-------- Task input
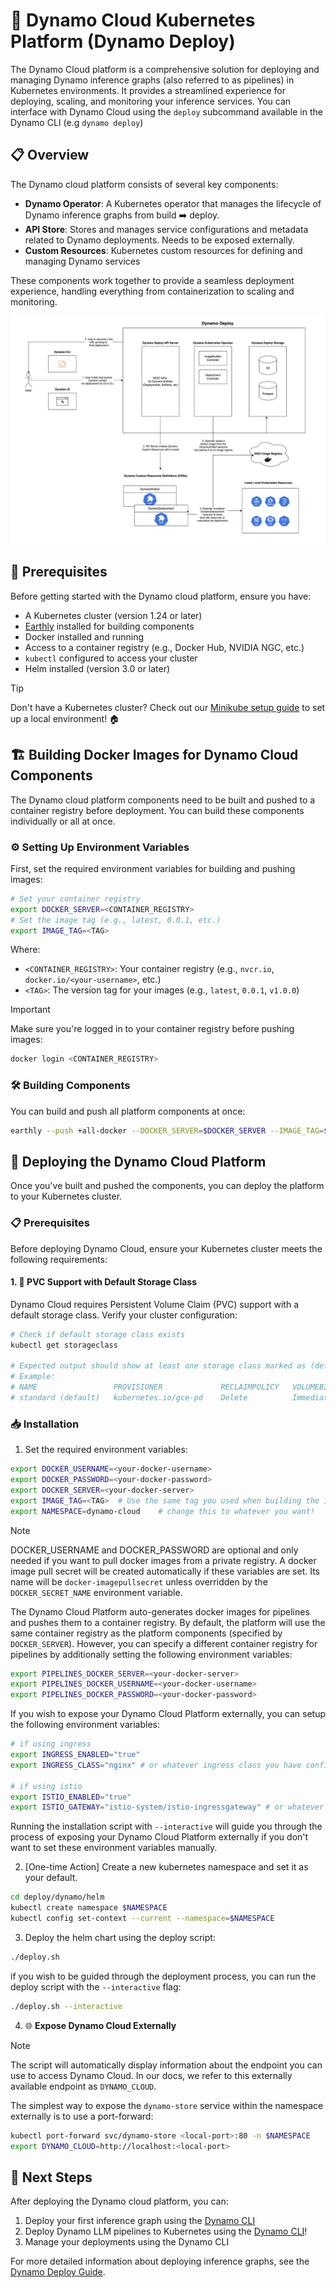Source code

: <!--
SPDX-FileCopyrightText: Copyright (c) 2025 NVIDIA CORPORATION & AFFILIATES. All rights reserved.
SPDX-License-Identifier: Apache-2.0

Licensed under the Apache License, Version 2.0 (the "License");
you may not use this file except in compliance with the License.
You may obtain a copy of the License at

http://www.apache.org/licenses/LICENSE-2.0

Unless required by applicable law or agreed to in writing, software
distributed under the License is distributed on an "AS IS" BASIS,
WITHOUT WARRANTIES OR CONDITIONS OF ANY KIND, either express or implied.
See the License for the specific language governing permissions and
limitations under the License.
-->

# 🚀 Dynamo Cloud Kubernetes Platform (Dynamo Deploy)

The Dynamo Cloud platform is a comprehensive solution for deploying and managing Dynamo inference graphs (also referred to as pipelines) in Kubernetes environments. It provides a streamlined experience for deploying, scaling, and monitoring your inference services. You can interface with Dynamo Cloud using the `deploy` subcommand available in the Dynamo CLI (e.g `dynamo deploy`)

## 📋 Overview

The Dynamo cloud platform consists of several key components:

- **Dynamo Operator**: A Kubernetes operator that manages the lifecycle of Dynamo inference graphs from build ➡️ deploy.
- **API Store**: Stores and manages service configurations and metadata related to Dynamo deployments. Needs to be exposed externally.
- **Custom Resources**: Kubernetes custom resources for defining and managing Dynamo services

These components work together to provide a seamless deployment experience, handling everything from containerization to scaling and monitoring.

![Dynamo Deploy](../../images/dynamo-deploy.png)

## 🎯 Prerequisites

Before getting started with the Dynamo cloud platform, ensure you have:

- A Kubernetes cluster (version 1.24 or later)
- [Earthly](https://earthly.dev/) installed for building components
- Docker installed and running
- Access to a container registry (e.g., Docker Hub, NVIDIA NGC, etc.)
- `kubectl` configured to access your cluster
- Helm installed (version 3.0 or later)

> [!TIP]
> Don't have a Kubernetes cluster? Check out our [Minikube setup guide](./minikube.md) to set up a local environment! 🏠

## 🏗️ Building Docker Images for Dynamo Cloud Components

The Dynamo cloud platform components need to be built and pushed to a container registry before deployment. You can build these components individually or all at once.

### ⚙️ Setting Up Environment Variables

First, set the required environment variables for building and pushing images:

```bash
# Set your container registry
export DOCKER_SERVER=<CONTAINER_REGISTRY>
# Set the image tag (e.g., latest, 0.0.1, etc.)
export IMAGE_TAG=<TAG>
```

Where:
- `<CONTAINER_REGISTRY>`: Your container registry (e.g., `nvcr.io`, `docker.io/<your-username>`, etc.)
- `<TAG>`: The version tag for your images (e.g., `latest`, `0.0.1`, `v1.0.0`)

> [!IMPORTANT]
> Make sure you're logged in to your container registry before pushing images:
> ```bash
> docker login <CONTAINER_REGISTRY>
> ```

### 🛠️ Building Components

You can build and push all platform components at once:

```bash
earthly --push +all-docker --DOCKER_SERVER=$DOCKER_SERVER --IMAGE_TAG=$IMAGE_TAG
```

## 🚀 Deploying the Dynamo Cloud Platform

Once you've built and pushed the components, you can deploy the platform to your Kubernetes cluster.

### 📋 Prerequisites

Before deploying Dynamo Cloud, ensure your Kubernetes cluster meets the following requirements:

#### 1. 💾 PVC Support with Default Storage Class
Dynamo Cloud requires Persistent Volume Claim (PVC) support with a default storage class. Verify your cluster configuration:

```bash
# Check if default storage class exists
kubectl get storageclass

# Expected output should show at least one storage class marked as (default)
# Example:
# NAME                 PROVISIONER             RECLAIMPOLICY   VOLUMEBINDINGMODE      ALLOWVOLUMEEXPANSION   AGE
# standard (default)   kubernetes.io/gce-pd    Delete          Immediate              true                   1d
```

### 📥 Installation

1. Set the required environment variables:
```bash
export DOCKER_USERNAME=<your-docker-username>
export DOCKER_PASSWORD=<your-docker-password>
export DOCKER_SERVER=<your-docker-server>
export IMAGE_TAG=<TAG>  # Use the same tag you used when building the images
export NAMESPACE=dynamo-cloud    # change this to whatever you want!
```

> [!NOTE]
> DOCKER_USERNAME and DOCKER_PASSWORD are optional and only needed if you want to pull docker images from a private registry.
> A docker image pull secret will be created automatically if these variables are set. Its name will be `docker-imagepullsecret` unless overridden by the `DOCKER_SECRET_NAME` environment variable.

The Dynamo Cloud Platform auto-generates docker images for pipelines and pushes them to a container registry.
By default, the platform will use the same container registry as the platform components (specified by `DOCKER_SERVER`).
However, you can specify a different container registry for pipelines by additionally setting the following environment variables:

```bash
export PIPELINES_DOCKER_SERVER=<your-docker-server>
export PIPELINES_DOCKER_USERNAME=<your-docker-username>
export PIPELINES_DOCKER_PASSWORD=<your-docker-password>
```

If you wish to expose your Dynamo Cloud Platform externally, you can setup the following environment variables:

```bash
# if using ingress
export INGRESS_ENABLED="true"
export INGRESS_CLASS="nginx" # or whatever ingress class you have configured

# if using istio
export ISTIO_ENABLED="true"
export ISTIO_GATEWAY="istio-system/istio-ingressgateway" # or whatever istio gateway you have configured
```

Running the installation script with `--interactive` will guide you through the process of exposing your Dynamo Cloud Platform externally if you don't want to set these environment variables manually.

2. [One-time Action] Create a new kubernetes namespace and set it as your default.

```bash
cd deploy/dynamo/helm
kubectl create namespace $NAMESPACE
kubectl config set-context --current --namespace=$NAMESPACE
```

3. Deploy the helm chart using the deploy script:

```bash
./deploy.sh
```

if you wish to be guided through the deployment process, you can run the deploy script with the `--interactive` flag:

```bash
./deploy.sh --interactive
```

4. 🌐 **Expose Dynamo Cloud Externally**

> [!NOTE]
> The script will automatically display information about the endpoint you can use to access Dynamo Cloud. In our docs, we refer to this externally available endpoint as `DYNAMO_CLOUD`.

The simplest way to expose the `dynamo-store` service within the namespace externally is to use a port-forward:

```bash
kubectl port-forward svc/dynamo-store <local-port>:80 -n $NAMESPACE
export DYNAMO_CLOUD=http://localhost:<local-port>
```

## 🎯 Next Steps

After deploying the Dynamo cloud platform, you can:

1. Deploy your first inference graph using the [Dynamo CLI](operator_deployment.md)
2. Deploy Dynamo LLM pipelines to Kubernetes using the [Dynamo CLI](../../../examples/llm/README.md)!
3. Manage your deployments using the Dynamo CLI

For more detailed information about deploying inference graphs, see the [Dynamo Deploy Guide](README.md).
----------------
▸ Task description: Show each line from the listing above that includes the word "this".

▸ Solved exercise:
you may not use this file except in compliance with the License.
export NAMESPACE=dynamo-cloud    # change this to whatever you want!
> The script will automatically display information about the endpoint you can use to access Dynamo Cloud. In our docs, we refer to this externally available endpoint as `DYNAMO_CLOUD`.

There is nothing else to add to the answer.